In November 1941, Treblinka I opened its doors as a forced labor camp. Built close to the railway junction in a larger village, it provided a good connection between the cities of Warsaw, Lublin, Radom and Bialystok. Less than one year later in July 1942, construction was finished on Treblinka II, the killing center. Built one mile south of the labor camp, Treblinka II was heavily wooded and hidden from view, thus concealing the true horrors of the camp.

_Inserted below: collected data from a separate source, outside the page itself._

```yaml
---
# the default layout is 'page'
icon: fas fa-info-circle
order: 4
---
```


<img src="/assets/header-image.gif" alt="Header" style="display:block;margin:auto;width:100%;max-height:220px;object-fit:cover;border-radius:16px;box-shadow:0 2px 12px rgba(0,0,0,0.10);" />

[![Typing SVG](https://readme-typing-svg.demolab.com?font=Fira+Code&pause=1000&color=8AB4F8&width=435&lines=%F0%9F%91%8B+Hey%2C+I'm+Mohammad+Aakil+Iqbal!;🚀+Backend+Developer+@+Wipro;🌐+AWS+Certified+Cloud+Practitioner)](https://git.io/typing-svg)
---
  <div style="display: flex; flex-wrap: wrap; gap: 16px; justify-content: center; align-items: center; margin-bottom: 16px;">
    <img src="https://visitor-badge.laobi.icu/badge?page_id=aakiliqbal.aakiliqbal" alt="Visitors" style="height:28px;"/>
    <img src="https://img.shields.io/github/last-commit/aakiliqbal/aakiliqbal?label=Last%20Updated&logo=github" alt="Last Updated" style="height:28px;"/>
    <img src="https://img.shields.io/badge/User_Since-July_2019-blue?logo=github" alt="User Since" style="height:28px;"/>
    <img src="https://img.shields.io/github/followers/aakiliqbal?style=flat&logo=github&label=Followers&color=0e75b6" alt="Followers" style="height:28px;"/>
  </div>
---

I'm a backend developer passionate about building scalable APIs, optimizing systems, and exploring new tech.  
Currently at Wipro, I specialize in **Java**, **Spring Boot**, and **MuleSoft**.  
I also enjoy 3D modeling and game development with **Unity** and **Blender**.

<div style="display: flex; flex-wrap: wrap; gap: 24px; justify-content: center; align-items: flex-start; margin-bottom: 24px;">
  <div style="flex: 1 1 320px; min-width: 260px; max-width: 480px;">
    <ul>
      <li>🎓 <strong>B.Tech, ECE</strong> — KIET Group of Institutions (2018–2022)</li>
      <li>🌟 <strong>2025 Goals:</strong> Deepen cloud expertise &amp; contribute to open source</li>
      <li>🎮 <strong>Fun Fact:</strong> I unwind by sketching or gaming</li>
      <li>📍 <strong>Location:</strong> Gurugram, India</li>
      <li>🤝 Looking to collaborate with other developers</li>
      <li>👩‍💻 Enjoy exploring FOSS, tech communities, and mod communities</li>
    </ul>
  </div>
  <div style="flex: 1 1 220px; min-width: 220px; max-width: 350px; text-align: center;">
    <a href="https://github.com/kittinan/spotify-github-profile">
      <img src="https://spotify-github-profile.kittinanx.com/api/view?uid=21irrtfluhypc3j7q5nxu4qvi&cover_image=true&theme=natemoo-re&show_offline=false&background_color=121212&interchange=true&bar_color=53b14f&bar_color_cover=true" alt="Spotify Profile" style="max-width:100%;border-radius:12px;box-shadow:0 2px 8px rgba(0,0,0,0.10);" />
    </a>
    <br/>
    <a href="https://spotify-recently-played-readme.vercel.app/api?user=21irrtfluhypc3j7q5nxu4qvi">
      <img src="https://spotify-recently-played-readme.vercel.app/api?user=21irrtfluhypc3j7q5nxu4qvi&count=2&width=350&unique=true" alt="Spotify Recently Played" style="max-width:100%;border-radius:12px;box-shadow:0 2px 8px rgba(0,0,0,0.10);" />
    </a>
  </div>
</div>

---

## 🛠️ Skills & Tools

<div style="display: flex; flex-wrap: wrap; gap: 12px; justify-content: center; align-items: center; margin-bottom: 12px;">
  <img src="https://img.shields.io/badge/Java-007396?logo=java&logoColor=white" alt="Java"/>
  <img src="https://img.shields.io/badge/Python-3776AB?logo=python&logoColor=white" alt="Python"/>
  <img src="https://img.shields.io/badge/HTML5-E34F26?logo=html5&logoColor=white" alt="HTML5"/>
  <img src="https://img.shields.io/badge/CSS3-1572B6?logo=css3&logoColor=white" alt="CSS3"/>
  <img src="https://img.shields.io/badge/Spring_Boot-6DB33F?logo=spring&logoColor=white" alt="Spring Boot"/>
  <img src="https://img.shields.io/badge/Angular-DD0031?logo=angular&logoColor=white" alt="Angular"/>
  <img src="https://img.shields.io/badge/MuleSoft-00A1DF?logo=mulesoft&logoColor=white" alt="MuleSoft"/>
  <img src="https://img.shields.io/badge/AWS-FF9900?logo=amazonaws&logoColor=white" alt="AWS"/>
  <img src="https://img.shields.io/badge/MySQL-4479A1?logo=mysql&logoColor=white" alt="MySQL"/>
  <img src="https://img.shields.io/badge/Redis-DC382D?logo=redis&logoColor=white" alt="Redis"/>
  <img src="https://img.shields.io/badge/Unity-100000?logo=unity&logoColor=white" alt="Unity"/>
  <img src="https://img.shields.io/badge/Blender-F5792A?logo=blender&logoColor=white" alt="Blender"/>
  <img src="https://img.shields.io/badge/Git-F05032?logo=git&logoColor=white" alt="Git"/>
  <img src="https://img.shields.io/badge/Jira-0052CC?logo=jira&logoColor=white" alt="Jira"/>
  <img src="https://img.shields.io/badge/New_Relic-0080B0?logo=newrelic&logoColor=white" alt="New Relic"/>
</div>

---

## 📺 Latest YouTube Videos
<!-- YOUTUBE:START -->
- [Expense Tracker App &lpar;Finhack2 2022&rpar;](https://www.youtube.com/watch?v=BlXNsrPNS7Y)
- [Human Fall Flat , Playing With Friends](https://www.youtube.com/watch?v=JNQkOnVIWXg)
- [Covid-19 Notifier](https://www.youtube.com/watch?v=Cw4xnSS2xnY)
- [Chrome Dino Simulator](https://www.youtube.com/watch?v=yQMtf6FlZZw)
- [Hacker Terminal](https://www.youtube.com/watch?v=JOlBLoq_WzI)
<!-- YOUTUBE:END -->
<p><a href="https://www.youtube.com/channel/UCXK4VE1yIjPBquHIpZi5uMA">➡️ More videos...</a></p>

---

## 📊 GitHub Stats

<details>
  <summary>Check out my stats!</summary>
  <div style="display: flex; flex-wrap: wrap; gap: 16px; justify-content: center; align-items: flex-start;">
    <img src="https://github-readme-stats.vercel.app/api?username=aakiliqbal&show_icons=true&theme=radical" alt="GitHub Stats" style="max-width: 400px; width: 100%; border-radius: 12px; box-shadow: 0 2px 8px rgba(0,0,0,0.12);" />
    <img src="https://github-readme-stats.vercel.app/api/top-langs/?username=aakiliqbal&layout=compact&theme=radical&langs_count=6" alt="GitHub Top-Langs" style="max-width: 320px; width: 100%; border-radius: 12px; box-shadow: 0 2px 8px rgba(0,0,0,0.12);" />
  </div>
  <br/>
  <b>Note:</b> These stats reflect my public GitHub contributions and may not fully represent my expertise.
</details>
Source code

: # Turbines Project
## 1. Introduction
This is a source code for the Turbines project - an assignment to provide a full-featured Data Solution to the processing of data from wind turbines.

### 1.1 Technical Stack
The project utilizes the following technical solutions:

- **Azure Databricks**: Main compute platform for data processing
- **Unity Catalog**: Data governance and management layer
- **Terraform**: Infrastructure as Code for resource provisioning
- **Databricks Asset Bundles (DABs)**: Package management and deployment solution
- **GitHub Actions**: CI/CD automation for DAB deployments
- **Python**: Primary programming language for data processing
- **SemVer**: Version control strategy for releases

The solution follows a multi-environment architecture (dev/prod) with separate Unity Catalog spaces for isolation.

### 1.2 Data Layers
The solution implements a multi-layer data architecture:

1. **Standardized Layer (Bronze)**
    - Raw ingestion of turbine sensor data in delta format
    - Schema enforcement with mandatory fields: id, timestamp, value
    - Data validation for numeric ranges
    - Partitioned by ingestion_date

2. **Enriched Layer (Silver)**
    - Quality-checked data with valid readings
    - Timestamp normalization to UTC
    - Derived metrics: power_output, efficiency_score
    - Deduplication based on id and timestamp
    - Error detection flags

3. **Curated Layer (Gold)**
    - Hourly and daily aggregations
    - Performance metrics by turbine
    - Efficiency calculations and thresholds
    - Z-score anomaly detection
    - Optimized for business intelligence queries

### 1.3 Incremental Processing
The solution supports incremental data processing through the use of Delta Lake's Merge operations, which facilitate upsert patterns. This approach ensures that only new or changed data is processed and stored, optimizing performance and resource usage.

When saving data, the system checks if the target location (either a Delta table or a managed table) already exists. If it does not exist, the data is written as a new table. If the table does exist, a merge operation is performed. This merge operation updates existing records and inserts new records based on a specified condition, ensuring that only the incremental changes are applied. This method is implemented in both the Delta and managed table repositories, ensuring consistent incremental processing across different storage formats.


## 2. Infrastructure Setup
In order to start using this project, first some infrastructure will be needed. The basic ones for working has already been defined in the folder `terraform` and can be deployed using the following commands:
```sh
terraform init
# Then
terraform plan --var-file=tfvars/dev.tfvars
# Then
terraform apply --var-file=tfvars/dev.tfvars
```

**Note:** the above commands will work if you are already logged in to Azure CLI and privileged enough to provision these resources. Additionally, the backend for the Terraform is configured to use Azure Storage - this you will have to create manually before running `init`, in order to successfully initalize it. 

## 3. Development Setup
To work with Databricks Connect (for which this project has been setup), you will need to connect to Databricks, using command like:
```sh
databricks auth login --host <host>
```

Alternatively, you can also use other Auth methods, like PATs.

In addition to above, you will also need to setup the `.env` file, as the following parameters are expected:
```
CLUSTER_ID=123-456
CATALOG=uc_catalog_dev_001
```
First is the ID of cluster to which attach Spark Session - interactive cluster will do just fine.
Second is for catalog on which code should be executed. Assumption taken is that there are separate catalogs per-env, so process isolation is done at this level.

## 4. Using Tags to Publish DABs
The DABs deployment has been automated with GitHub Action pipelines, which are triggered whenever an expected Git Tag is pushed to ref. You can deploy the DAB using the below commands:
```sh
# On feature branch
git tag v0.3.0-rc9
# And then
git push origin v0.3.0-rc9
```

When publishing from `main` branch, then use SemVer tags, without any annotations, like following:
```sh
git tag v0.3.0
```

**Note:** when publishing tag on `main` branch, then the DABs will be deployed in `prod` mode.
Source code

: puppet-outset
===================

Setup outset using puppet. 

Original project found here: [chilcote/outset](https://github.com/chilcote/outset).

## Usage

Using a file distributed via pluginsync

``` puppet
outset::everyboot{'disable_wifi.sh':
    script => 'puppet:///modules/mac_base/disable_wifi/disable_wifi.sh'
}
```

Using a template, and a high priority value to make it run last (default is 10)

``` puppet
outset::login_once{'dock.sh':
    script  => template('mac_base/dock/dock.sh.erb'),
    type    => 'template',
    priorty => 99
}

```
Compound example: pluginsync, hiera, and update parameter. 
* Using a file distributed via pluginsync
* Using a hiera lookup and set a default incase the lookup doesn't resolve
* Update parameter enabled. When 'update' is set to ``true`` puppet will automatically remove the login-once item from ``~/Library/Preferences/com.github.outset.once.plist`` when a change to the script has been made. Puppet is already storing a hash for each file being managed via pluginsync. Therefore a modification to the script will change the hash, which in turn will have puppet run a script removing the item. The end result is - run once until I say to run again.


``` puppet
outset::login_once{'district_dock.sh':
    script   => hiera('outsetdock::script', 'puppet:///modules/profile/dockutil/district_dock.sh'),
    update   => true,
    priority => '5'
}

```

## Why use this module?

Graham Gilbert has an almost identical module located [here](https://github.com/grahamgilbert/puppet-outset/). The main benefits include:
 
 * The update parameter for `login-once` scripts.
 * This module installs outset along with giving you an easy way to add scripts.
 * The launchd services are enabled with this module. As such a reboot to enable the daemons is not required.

Used for heavy labor, the inmates of Treblinka I were deployed for forced labor in a nearby gravel pit and the railway line as well as the construction of the second camp. After the completion of Treblinka II, German officials initially had the forced laborers bury the bodies of the dead in mass graves. However, they soon decided to have the laborers burn the bodies in open-air ‘ovens’ in order to destroy all evidence of mass murder.


The lack of resources, overworking of laborers, and brutality of the guards caused widespread death in Treblinka I as well as frequent transfers to Treblinka II. While German authorities ordered Treblinka II to be dismantled in the fall of 1943, 925,000 Jews had already been murdered via the gas chambers, guns, or the harsh conditions of the camps. Slide 5: With Soviet troops moving into the area, camp authorities and guards shot the remaining 300-700 Jews at Treblinka in 1944. The camp was hastily dismantled and evacuated, leaving all traces of evidence destroyed. A German farmer was then deployed at the property to camouflage the reality of Treblinka. Slide 6: While the remains of the buildings are gone, the site of Treblinka remains today as a memorial complex. Complete with stones that create the map of the camp & representing each of the full communities who perished there. May their memories be a blessing.